In the film, James Stewart (an actor whose squeaky clean image Hitchcock did his best to destroy in his movies) plays a former police detective whose fear of heights causes the death of another officer. At least, that’s what he thinks. As such, Stewart is predisposed to feelings of immense guilt from the beginning of this film. And this guilt is compacted when he falls in love with the wife of an old friend. She soon dies, as well, and Stewart falls into despair.

He soon finds an opportunity to alleviate his guilt in the form of a young woman who eerily resembles the dead wife. Grief and guilt are strong motivators. They can make a person desperate to go back in time; to imagine a world where certain bad things never happened, then make that world a reality. Stewart befriends this young woman, systematically turning her into his dead love. His obsession borders on abuse, and we the audience are deeply disturbed and confused.

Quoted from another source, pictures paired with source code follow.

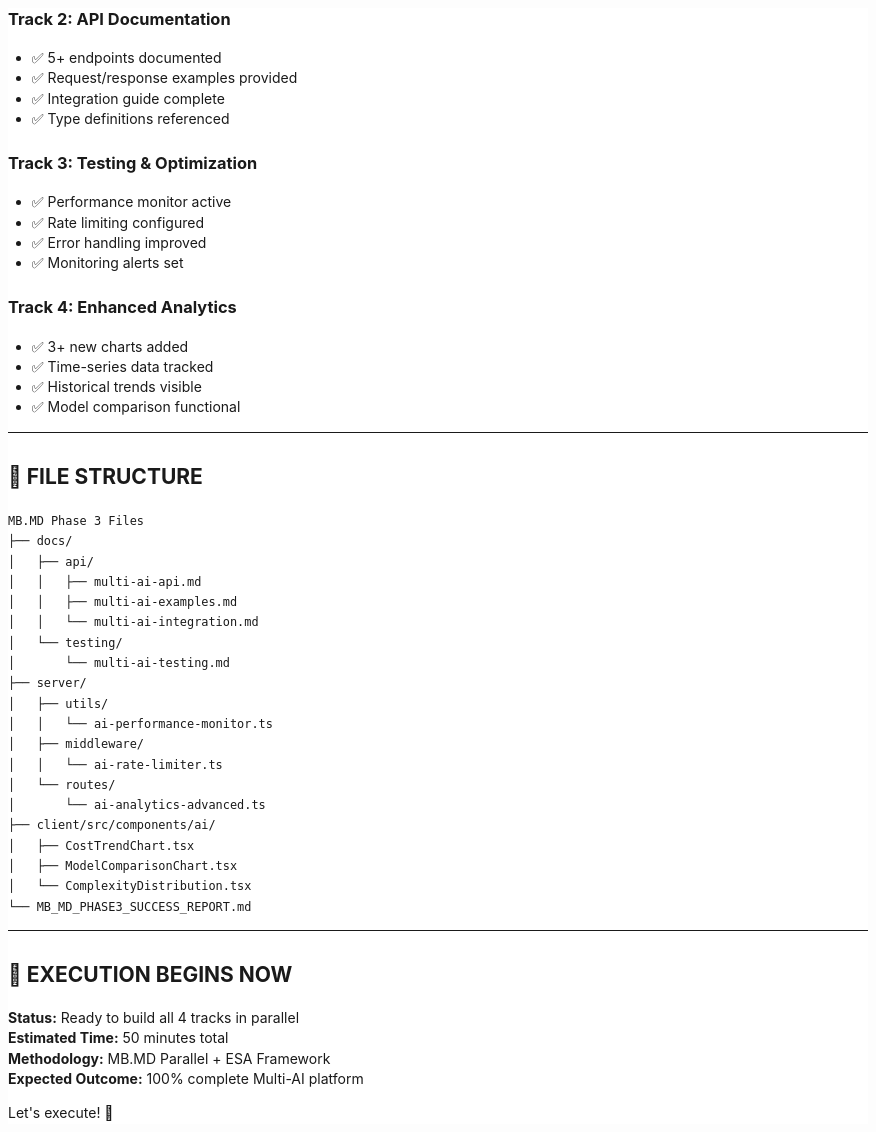 ### Track 2: API Documentation
- ✅ 5+ endpoints documented
- ✅ Request/response examples provided
- ✅ Integration guide complete
- ✅ Type definitions referenced

### Track 3: Testing & Optimization
- ✅ Performance monitor active
- ✅ Rate limiting configured
- ✅ Error handling improved
- ✅ Monitoring alerts set

### Track 4: Enhanced Analytics
- ✅ 3+ new charts added
- ✅ Time-series data tracked
- ✅ Historical trends visible
- ✅ Model comparison functional

---

## 📁 FILE STRUCTURE

```
MB.MD Phase 3 Files
├── docs/
│   ├── api/
│   │   ├── multi-ai-api.md
│   │   ├── multi-ai-examples.md
│   │   └── multi-ai-integration.md
│   └── testing/
│       └── multi-ai-testing.md
├── server/
│   ├── utils/
│   │   └── ai-performance-monitor.ts
│   ├── middleware/
│   │   └── ai-rate-limiter.ts
│   └── routes/
│       └── ai-analytics-advanced.ts
├── client/src/components/ai/
│   ├── CostTrendChart.tsx
│   ├── ModelComparisonChart.tsx
│   └── ComplexityDistribution.tsx
└── MB_MD_PHASE3_SUCCESS_REPORT.md
```

---

## 🚀 EXECUTION BEGINS NOW

**Status:** Ready to build all 4 tracks in parallel  
**Estimated Time:** 50 minutes total  
**Methodology:** MB.MD Parallel + ESA Framework  
**Expected Outcome:** 100% complete Multi-AI platform  

Let's execute! 🎊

Why is he doing this? Where is this leading? The answer presents itself soon enough, and it is an answer we don’t like. Obsession seldom ends well, and Hitchcock’s “Vertigo” is no exception. There are no easy answers as to why a person can latch on to a certain notion or feeling and never let go. One can simply look at that person with scorn and pity as their insane story plays itself out. Hitchcock, a man who didn’t like his movies to be too messy, was nonetheless smart enough to realize that to make a neat-and-tidy film about guilt and obsession would be to do a disservice to the subject. There are aspects of life that are scary and confusing and mournful; to adequately make a film about them means being open to psychological chaos.

Vertigo is a film that is hard to summarize. Just when you think you’ve got it, its masterful storyteller comes along and throws you a curve ball. However, at no point does it feel like Hitchcock is screwing with you just to screw with you. This is an elusive subject, and should be regarded as such.

When I was young, I shied away from movies that I didn’t fully understand. Now, as I’ve gotten older, I embrace them. I may not completely comprehend them, but who says I have to? There are no easy answers in life, so why should there be in film?